Scoping searches to the current context in Sitecore 7's LINQ

May 10, 2013

As a followup to my previous post about gotchas with Sitecore 7’s LINQ provider, here’s another thing to consider.

The indexing providers are very greedy about indexing. This means that unlike with traditional querying with Sitecore.Data.Item, where your results are automatically filtered by the context language and latest item version, no such filtering occurs with LINQ. You will receive all versions and all languages unless you specify otherwise.

As you might imagine, this can result in unexpectedly large quantities of search results in some cases. It can also be extra sneaky since during development you might only have one version in one language - so you wouldn’t even notice the issue.

So how do you fix the issue? First, let’s talk about versions. The default indexing configuration includes a field called _latestversion.
This is a boolean field that is only set to true for items that are the latest version in their language.
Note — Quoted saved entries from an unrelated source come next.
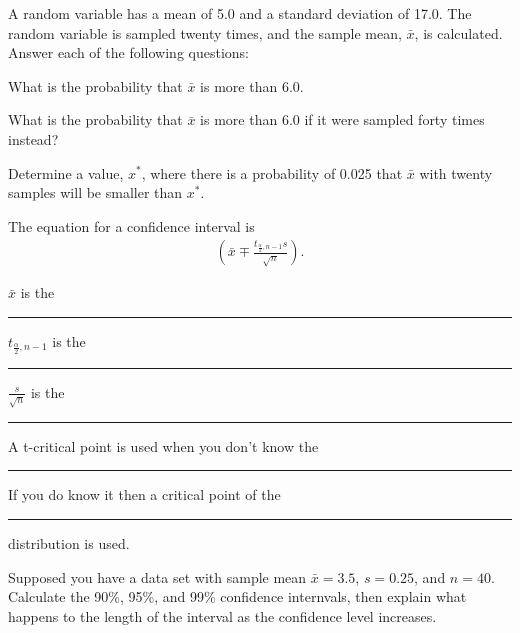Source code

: \begin{problem}
  \item A random variable has a mean of 5.0 and a standard deviation
    of 17.0. The random variable is sampled twenty times, and the
    sample mean, $\bar{x}$, is calculated. Answer each of the
    following questions:
    \begin{subproblem}
      \item What is the probability that $\bar{x}$ is more than 6.0.

        \vfill

      \item What is the probability that $\bar{x}$ is more than 6.0 if
        it were sampled forty times instead?

        \vfill

      \item Determine a value, $x^*$, where there is a probability of
        0.025 that $\bar{x}$ with twenty samples will be smaller than
        $x^*$.

        \vfill

    \end{subproblem}

    \clearpage

  \item The equation for a confidence interval is 
    \begin{eqnarray*}
      \left( \bar{x} \mp \frac{t_{\frac{\alpha}{2},n-1}s}{\sqrt{n}}\right).
    \end{eqnarray*} 

    \begin{subproblem}
    \item $\bar{x}$ is the \rule{3cm}{0.2mm}   
    \item $t_{\frac{\alpha}{2},n-1}$ is the \rule{3cm}{0.2mm}  
    \item $\frac{s}{\sqrt{n}}$ is the \rule{3cm}{0.2mm} 
    \item A t-critical point is used when you don't know the
      \rule{3cm}{0.2mm}
    \item If you do know it then a critical
      point of the \rule{3cm}{0.2mm} distribution is used.
    \end{subproblem}

  \item Supposed you have a data set with sample mean $\bar{x} = 3.5$,
    $s=0.25$, and $n=40$. Calculate the 90\%, 95\%, and 99\%
    confidence internvals, then explain what happens to the length of
    the interval as the confidence level increases.


\end{problem}
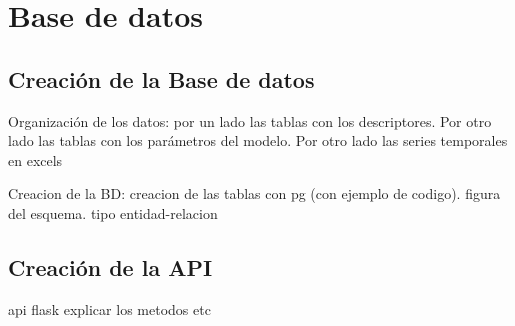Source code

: \chapter{Base de datos}
\label{capitulo 2}

\section{Creación de la Base de datos}
Organización de los datos: por un lado las tablas con los descriptores.
Por otro lado las tablas con los parámetros del modelo.
Por otro lado las series temporales en excels

Creacion de la BD: creacion de las tablas con pg (con ejemplo de codigo). figura del esquema. tipo entidad-relacion

\section{Creación de la API}
api flask
explicar los metodos
etc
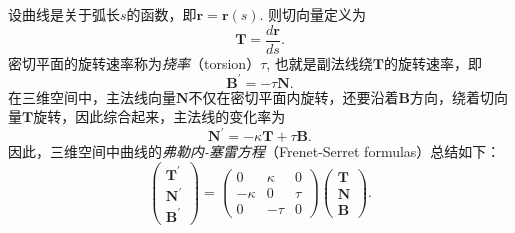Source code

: \documentclass{article}
\begin{document}
设曲线是关于弧长$s$的函数，即$\mathbf{r}=\mathbf{r}(s)$.
则切向量定义为
\begin{equation*}
    \mathbf{T}=\frac{d\mathbf{r}}{ds}.
\end{equation*}
密切平面的旋转速率称为\emph{挠率}（torsion）$\tau$, 也就是副法线绕$\mathbf{T}$的旋转速率，即
\begin{equation}
    \mathbf{B}^{\prime}=-\tau\mathbf{N}.
\end{equation}
在三维空间中，主法线向量$\mathbf{N}$不仅在密切平面内旋转，还要沿着$\mathbf{B}$方向，绕着切向量$\mathbf{T}$旋转，因此综合起来，主法线的变化率为
\begin{equation}
    \mathbf{N}^{\prime}=-\kappa\mathbf{T}+\tau\mathbf{B}.
\end{equation}
因此，三维空间中曲线的\emph{弗勒内-塞雷方程}（Frenet-Serret formulas）总结如下：
\begin{equation}
    \begin{pmatrix}
        \mathbf{T}^{\prime} \\
        \mathbf{N}^{\prime} \\
        \mathbf{B}^{\prime}
    \end{pmatrix}
    =
    \begin{pmatrix}
        0 & \kappa & 0 \\
        -\kappa & 0 & \tau \\
        0 & -\tau & 0
    \end{pmatrix}
    \begin{pmatrix}
        \mathbf{T} \\
        \mathbf{N} \\
        \mathbf{B}
    \end{pmatrix}.
\end{equation}

%
%
\end{document}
We can take advantage of this by implementing a property on our mapped objects and mapping it to this index field like so:

[IndexField("_latestversion")]
public bool IsLatestVersion { get; set; }

Then, when we write a query we want to limit, we simply add a clause to the query:

.Where(x => x.IsLatestVersion)
// alternatively if you don’t want to be strongly typed and have an indexer, you can use
.Where(x=> x[“_latestversion”] == “1”)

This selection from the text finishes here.